The heroic sun god Apollo drives his four- horse chariot while Aurora, goddess of the dawn, strews flowers in his path, announcing his—and the new day’s—arrival. Orsi’s drawing is a final preparatory sketch for an illusionistic fresco (now lost) that once adorned the clock tower in the northern Italian city of Reggio Emilia. Orsi was so successful in suggesting the god’s powerful forward motion that Apollo looks as if he might fly from his chariot and out of the picture frame. The design was meant to be seen from below, which explains the slightly distorted perspective.

Lelio Orsi
Italian, 1511–1587
Apollo driving the chariot of the sun, ca. 1544–45
Pen and black ink, with brush and brown wash, heightened with white opaque watercolor, with incising, on paper prepared with a light- brown wash
The Art Institute of Chicago, gift of Richard and Mary L. Gray; 2019.855
Gray Collection Trust, Art Institute of Chicago
Photography by Art Institute of Chicago Imaging Department

Transcription: 

Ian Hicks: Many of the most important commissions by the historically obscure artist Lelio Orsi, were outdoor facade frescoes, which had been lost to time. But his highly individual style is still known from his powerful surviving drawings. Like many other Emilian artists, Orsi was profoundly influenced by Correggio, but he had eclectic tastes that included a deep interest in the muscular figures of Michelangelo.
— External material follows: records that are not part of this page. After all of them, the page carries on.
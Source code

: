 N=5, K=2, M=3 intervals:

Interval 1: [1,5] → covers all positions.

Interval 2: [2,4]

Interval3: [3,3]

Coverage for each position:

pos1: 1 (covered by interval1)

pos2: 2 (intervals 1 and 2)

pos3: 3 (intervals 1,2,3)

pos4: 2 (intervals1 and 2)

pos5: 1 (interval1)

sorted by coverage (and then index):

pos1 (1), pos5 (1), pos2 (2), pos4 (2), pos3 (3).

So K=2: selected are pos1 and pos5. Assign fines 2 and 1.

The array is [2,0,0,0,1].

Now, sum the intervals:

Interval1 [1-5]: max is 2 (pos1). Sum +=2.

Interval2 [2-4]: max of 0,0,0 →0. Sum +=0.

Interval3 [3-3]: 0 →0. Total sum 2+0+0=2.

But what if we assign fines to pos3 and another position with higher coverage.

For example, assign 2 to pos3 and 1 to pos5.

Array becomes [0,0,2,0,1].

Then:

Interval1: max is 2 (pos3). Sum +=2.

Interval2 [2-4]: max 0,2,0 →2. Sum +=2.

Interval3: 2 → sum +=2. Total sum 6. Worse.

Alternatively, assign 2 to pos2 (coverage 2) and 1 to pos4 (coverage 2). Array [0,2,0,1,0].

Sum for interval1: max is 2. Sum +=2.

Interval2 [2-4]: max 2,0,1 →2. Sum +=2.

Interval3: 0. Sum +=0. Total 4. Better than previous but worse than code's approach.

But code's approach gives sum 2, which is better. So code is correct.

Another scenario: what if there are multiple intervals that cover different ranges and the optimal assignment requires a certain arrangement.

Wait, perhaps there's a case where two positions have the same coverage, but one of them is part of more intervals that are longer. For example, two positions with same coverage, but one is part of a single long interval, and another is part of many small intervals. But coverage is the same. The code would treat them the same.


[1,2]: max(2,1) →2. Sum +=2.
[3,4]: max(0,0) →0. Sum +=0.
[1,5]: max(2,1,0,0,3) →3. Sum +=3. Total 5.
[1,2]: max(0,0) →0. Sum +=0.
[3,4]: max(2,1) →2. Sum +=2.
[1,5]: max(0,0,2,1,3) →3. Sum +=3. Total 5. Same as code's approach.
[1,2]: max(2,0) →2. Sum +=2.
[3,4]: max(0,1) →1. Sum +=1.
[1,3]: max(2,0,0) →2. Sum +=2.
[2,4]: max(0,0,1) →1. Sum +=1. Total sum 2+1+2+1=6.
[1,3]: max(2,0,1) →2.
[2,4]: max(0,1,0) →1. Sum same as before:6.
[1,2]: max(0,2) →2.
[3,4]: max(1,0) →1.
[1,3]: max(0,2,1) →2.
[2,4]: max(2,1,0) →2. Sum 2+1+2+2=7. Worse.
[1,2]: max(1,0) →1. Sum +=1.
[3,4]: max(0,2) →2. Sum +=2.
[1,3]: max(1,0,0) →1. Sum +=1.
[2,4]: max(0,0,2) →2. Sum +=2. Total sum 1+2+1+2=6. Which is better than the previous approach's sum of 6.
This impressive drawing is among the relatively rare fixed points in Orsi's corpus as it is connected to a commission he received in 1544 to fresco the clock tower in the town of Reggio Emilia. Appropriate to the location, the design depicts Apollo driving his chariot, which is carried aloft by four charging horses. In the foreground, Aurora, or Dawn, stands on a cloud announcing the first rays of the new rising sun. Fragmentary zodiacal symbols of the summer and autumn months appear in the background. The artist delineated the dramatically charged poses of Apollo and his horses with a virtuosic contrast of white heightening against a brown wash preparation. Likewise, Ludovico Carracci's nearby drawing employs this same technique and similarly excited figures to evoke the drama of divine revelation.